Lo studio dell'eleganza nel dire, dalla poesia passò alla prosa; e lo promossero le tenzoni di nobiltà alle quali abbiamo accennato, e i sermoni degli Arabi cristiani; poichè il parlare in pubblico è la vera e unica scuola dell'eloquenza. Seguì ancora il perfezionamento della lingua e si sparse nell'universale un gusto per le bellezze della parola, non raffinato al certo come quello degli Ateniesi nel secolo di Demostene, ma forse non meno caldo e vivace. Così fatta disposizione estetica degli Arabi favorì assai l'apostolato di Maometto. Dagli esempii che ci avanzano, messo anche da parte il Corano, par che i pregii della eloquenza arabica in quel tempo fossero stati la purità della lingua, l'argutezza dei concetti, la vivacità delle imagini, il laconismo. E gli Arabi si vantarono sempre, tanto profonda era la loro ignoranza, di avanzare ogni altro popolo nell'arte della parola!

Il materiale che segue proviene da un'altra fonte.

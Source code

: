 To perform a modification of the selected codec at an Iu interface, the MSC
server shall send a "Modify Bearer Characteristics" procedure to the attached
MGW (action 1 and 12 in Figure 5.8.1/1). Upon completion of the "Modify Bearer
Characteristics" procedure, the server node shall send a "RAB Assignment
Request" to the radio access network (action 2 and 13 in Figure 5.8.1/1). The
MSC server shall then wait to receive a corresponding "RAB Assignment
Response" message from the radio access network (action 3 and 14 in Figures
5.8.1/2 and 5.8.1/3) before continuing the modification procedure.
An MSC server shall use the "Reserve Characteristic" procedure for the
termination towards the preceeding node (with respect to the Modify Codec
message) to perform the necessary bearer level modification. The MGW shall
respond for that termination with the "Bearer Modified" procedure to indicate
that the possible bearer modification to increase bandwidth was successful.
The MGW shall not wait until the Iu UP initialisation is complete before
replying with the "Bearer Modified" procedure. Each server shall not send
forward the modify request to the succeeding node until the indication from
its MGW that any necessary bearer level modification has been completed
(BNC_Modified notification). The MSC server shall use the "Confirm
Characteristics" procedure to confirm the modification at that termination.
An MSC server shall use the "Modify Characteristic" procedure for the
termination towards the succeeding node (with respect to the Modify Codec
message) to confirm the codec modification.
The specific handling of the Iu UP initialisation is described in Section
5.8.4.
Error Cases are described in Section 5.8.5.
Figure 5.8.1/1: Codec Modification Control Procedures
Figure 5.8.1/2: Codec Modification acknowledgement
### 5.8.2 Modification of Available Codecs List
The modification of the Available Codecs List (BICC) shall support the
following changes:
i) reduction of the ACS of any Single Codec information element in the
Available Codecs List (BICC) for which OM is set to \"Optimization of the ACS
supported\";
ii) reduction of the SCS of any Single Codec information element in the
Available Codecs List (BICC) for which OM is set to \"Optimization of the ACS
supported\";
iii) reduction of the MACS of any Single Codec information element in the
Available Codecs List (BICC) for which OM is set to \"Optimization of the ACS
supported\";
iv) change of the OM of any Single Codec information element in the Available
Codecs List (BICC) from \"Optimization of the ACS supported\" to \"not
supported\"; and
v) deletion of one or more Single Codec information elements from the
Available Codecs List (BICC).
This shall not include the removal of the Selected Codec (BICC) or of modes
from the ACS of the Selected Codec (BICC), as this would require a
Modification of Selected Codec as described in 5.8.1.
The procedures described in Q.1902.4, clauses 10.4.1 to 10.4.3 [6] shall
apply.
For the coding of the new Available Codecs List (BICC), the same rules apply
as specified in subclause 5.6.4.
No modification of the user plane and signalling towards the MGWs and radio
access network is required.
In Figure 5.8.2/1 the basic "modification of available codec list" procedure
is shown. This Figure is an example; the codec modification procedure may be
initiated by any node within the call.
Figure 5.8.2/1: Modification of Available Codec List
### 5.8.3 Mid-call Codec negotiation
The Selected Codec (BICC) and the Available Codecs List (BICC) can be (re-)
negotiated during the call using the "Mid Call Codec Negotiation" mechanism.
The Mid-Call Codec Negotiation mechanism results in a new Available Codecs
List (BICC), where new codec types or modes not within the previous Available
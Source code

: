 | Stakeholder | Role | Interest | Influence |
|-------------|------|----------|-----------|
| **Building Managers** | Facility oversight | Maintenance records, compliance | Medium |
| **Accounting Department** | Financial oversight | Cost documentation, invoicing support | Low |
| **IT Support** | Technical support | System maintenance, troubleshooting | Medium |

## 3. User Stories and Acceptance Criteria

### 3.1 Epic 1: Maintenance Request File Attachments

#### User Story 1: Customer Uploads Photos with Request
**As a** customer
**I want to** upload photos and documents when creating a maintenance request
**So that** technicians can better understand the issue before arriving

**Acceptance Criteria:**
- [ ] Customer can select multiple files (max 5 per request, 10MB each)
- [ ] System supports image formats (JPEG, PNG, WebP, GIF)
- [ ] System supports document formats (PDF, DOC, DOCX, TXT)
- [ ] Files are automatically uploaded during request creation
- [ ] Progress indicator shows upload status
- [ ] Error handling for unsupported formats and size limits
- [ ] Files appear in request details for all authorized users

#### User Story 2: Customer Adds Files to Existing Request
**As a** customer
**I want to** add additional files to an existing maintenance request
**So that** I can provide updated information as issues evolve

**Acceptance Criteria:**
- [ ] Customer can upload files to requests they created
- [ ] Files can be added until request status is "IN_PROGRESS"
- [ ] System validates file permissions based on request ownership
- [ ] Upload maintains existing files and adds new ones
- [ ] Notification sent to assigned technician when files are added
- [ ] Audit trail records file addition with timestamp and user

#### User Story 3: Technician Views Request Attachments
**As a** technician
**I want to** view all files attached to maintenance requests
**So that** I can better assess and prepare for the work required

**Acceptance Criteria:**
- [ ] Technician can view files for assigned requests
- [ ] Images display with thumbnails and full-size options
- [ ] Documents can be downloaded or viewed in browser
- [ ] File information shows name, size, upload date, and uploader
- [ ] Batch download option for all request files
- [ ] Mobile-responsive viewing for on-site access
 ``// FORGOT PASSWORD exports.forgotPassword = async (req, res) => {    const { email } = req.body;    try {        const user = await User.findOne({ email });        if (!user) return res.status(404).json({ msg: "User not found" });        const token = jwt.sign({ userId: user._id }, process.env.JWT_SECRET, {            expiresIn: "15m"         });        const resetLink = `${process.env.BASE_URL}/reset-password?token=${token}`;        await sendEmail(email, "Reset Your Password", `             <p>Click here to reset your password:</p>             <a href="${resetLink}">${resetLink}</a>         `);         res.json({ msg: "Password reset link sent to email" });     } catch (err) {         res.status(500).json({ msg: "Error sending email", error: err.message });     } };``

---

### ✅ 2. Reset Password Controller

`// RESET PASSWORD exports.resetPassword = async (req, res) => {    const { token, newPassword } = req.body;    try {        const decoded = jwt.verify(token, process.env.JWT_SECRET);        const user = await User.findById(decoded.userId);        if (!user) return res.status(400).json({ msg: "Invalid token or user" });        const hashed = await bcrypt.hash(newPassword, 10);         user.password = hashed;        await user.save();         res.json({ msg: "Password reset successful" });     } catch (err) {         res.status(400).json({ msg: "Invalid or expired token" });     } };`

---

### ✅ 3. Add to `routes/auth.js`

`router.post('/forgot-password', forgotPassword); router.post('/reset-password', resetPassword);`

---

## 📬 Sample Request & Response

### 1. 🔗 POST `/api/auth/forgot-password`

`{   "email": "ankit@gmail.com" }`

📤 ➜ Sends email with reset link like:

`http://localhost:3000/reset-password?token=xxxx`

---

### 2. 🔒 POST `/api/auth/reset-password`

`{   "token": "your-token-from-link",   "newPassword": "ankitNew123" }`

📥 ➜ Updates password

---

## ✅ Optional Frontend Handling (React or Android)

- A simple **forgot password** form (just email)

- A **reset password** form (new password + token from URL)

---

Tali principii ebbe il risorgimento della schiatta arabica nel secolo avanti Maometto. Al par che in tutte le età eroiche, la barbarie non avea per anco ceduto il campo. Stolide millanterie, brutali oltraggi provocano al sangue ad ogni piè sospinto; e il sangue chiama alla vendetta. Il gioco e il vino non fan rossore agli eroi. Appare stranissima intanto la contraddizione dei costumi nella condizione delle donne, le quali or disputano ai sommi la palma della poesia, reggono una casa col consiglio, e libere e adorate spirano sentimenti da romanzo; or son avvilite da patti di concubinaggio temporaneo, e talvolta venendo al mondo, si tengon peso della famiglia, pericolo dell'onore di quella, e i padri le seppelliscon vive. Allato a tanta abominazione, indovini e sibille; consultati dalle tribù nelle più gravi fortune; presi per arbitri dalle famiglie, anco quando ne va l'onore: l'universale crede al fascino, adopra sortilegii; chi spia il volo degli uccelli, chi legge l'avvenire intrecciando ramoscelli d'alberi, chi sorteggiando frecce senza punta. Donde a leggere i ricordi dell'Arabia in questo tempo si veggono confuse l'una con l'altra le fattezze dei periodi istorici analoghi che meglio conosciamo: dei tempi omerici, dei primi secoli di Roma e del medio evo. Alla cavalleria dell'Arabia non mancarono infine nè la moltiplicità dei protettori celesti, nè una città santa, nè il pellegrinaggio.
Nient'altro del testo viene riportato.